De acordo com Daniel, a Campanha tem cálculos que embasam a viabilidade da aplicação dos 10% do PIB na educação pública. "Só para dar um exemplo: a Petrobras lançou há duas semanas um relatório sobre a capacidade e a decisão de investimento da empresa. Esse relatório diz que até 2016 vão investir 10% do PIB para garantia da exploração de petróleo. Se a Petrobras vai investir R$ 460 bilhões, que, na verdade, representam mais do que 10% do PIB, é impossível que o Estado brasileiro, considerando que ele é composto pela soma dos estados, municípios, distrito federal e da União, não consiga dar conta dos 10% do PIB para a educação em dez anos, prazo mais extenso", aponta.

Para compor este percentual, o texto aprovado na Câmara define também que 50% dos recursos da extração de petróleo no pré-sal e no pós-sal serão destinados à educação. "Esta vinculação vai fazer com que estados e municípios que recebem petróleo contribuam com mais para a educação, então, esse repasse de recursos não será feito apenas pela União", salienta Daniel.

10% em 10 anos

O texto aprovado define percentuais progressivos de investimento na educação - 7% nos primeiros cinco anos do Plano e 10% até o final dos 10 anos.  "É claro que seria melhor atingir 10% do PIB para a educação antes desse prazo, mas o Estado brasileiro não tem instrumento contábil para garantir 10% já, então, obrigatoriamente tem que ser gradativo esse processo", comenta Daniel.

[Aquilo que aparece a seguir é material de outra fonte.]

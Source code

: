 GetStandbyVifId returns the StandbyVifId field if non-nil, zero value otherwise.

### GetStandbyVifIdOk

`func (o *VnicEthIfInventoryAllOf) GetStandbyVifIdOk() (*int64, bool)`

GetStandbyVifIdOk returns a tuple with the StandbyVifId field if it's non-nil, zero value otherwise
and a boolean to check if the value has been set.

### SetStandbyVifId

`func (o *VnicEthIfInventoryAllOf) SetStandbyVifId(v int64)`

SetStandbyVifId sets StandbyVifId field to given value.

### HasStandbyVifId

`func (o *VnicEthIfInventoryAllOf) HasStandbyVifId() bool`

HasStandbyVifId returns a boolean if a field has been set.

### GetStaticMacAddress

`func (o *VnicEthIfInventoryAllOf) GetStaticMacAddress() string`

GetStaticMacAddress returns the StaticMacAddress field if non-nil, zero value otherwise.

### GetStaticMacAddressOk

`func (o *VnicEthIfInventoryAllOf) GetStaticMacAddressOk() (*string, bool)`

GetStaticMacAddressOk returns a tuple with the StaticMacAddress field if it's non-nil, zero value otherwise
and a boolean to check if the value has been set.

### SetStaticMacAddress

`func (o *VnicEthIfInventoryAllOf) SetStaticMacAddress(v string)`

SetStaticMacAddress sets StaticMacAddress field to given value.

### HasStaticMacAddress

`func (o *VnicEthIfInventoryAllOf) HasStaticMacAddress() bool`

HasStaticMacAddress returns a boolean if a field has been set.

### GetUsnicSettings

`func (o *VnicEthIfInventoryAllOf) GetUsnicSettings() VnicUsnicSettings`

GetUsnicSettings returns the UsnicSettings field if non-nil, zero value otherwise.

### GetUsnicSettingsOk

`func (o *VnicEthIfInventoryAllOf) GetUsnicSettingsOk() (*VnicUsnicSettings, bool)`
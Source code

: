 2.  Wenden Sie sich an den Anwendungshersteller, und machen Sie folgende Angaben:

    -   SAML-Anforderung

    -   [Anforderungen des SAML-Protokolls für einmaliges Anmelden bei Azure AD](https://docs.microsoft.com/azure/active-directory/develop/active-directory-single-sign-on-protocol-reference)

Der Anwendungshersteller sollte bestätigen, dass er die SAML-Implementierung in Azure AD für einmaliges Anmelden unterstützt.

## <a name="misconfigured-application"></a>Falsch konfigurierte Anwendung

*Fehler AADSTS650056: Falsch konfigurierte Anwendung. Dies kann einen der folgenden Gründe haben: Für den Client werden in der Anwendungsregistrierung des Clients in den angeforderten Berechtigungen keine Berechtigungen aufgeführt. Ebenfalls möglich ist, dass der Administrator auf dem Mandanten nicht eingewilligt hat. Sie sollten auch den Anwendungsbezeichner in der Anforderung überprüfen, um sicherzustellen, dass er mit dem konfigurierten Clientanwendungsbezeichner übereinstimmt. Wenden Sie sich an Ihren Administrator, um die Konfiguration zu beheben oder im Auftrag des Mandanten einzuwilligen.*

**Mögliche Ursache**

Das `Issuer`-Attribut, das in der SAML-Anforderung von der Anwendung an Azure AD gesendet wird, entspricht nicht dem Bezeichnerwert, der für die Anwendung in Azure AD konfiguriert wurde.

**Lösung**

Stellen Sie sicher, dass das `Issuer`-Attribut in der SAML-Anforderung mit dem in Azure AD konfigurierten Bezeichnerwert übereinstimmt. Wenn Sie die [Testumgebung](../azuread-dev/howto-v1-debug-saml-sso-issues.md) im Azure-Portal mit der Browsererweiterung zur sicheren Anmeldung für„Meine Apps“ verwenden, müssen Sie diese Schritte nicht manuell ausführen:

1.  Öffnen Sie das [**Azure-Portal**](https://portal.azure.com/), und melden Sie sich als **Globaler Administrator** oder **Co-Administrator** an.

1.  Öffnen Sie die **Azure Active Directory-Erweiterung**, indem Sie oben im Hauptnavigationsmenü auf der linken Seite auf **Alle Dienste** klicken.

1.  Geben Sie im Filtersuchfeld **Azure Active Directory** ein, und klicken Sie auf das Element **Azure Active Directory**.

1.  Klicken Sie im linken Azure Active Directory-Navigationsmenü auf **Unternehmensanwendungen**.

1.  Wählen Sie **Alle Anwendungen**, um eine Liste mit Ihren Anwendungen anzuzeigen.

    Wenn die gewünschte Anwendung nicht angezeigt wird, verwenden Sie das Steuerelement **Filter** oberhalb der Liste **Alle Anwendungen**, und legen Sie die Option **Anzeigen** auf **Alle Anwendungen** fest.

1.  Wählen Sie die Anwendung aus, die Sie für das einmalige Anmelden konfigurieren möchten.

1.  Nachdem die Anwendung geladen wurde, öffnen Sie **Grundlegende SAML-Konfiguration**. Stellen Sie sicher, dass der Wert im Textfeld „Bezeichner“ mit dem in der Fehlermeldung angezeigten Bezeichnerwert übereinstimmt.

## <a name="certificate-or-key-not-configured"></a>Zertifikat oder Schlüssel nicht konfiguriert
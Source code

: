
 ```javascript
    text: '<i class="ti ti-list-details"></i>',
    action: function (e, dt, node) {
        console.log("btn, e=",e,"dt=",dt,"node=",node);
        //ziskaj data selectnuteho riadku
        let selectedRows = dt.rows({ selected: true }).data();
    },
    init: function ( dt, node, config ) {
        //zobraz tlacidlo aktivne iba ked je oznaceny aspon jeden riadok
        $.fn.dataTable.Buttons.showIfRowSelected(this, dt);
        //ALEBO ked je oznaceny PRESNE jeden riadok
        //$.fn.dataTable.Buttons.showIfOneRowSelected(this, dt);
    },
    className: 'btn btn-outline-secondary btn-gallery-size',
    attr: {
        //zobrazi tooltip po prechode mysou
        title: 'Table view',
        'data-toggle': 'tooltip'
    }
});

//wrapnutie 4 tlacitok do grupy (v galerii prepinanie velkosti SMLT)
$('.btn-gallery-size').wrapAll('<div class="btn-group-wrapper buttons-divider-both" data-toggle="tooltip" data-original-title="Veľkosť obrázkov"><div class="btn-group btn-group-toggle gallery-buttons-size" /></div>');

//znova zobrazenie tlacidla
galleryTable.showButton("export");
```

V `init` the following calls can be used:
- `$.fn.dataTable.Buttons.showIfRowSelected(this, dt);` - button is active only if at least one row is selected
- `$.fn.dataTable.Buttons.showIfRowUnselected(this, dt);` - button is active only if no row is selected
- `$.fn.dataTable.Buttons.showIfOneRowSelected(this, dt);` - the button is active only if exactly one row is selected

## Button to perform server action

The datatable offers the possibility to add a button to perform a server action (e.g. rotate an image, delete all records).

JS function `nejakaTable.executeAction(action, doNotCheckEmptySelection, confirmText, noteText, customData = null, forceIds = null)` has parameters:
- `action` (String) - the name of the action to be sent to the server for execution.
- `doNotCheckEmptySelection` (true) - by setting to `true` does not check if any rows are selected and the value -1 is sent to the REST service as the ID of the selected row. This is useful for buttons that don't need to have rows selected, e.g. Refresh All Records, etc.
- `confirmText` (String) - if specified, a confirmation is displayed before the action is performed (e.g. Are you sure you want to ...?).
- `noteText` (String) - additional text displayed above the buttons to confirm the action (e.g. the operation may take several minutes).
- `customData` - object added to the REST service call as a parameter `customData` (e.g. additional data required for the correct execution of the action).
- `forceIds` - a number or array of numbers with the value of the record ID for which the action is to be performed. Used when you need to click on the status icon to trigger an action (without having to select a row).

Os deputados incorporaram também o indicador Custo Aluno Qualidade (Caq), criado pela Campanha Nacional pelo Direito à Educação, como parâmetro a ser adotado para os investimentos, que deve passar a valer dois anos após o início da vigência do PNE.  O Caq estabelece o custo por aluno ao ano em cada etapa da educação básica levando-se em conta aspectos considerados essenciais para a aprendizagem, como infraestrutura das escolas - bibliotecas, laboratórios, internet banda larga, entre outros - e remuneração adequada, bem como formação continuada dos professores.

Urgência

Para a professora da Faculdade de Educação da Universidade Federal do Rio Grande do Sul, Laura Fonseca, os anos de sucateamento da educação pública exigem urgência no aumento de recursos para a educação. Ela situa a atual greve dos professores e técnico-administrativos das universidades públicas e dos professores da educação básica no ano passado como exemplos das dificuldades pelas quais passam o setor.  "Desde a discussão da Conae [Conferência Nacional de Educação, realizada em 2010], a sociedade brasileira, os movimentos sociais, os estudiosos de financiamento, vem levantando essa premissa de que 10% do investimento público na escola pública é o mínimo, imediatamente, para começar a reverter o caos na educação brasileira", reforça.  Laura acrescenta que é preciso estar vigilante para que estes recursos sejam destinados exclusivamente à educação pública.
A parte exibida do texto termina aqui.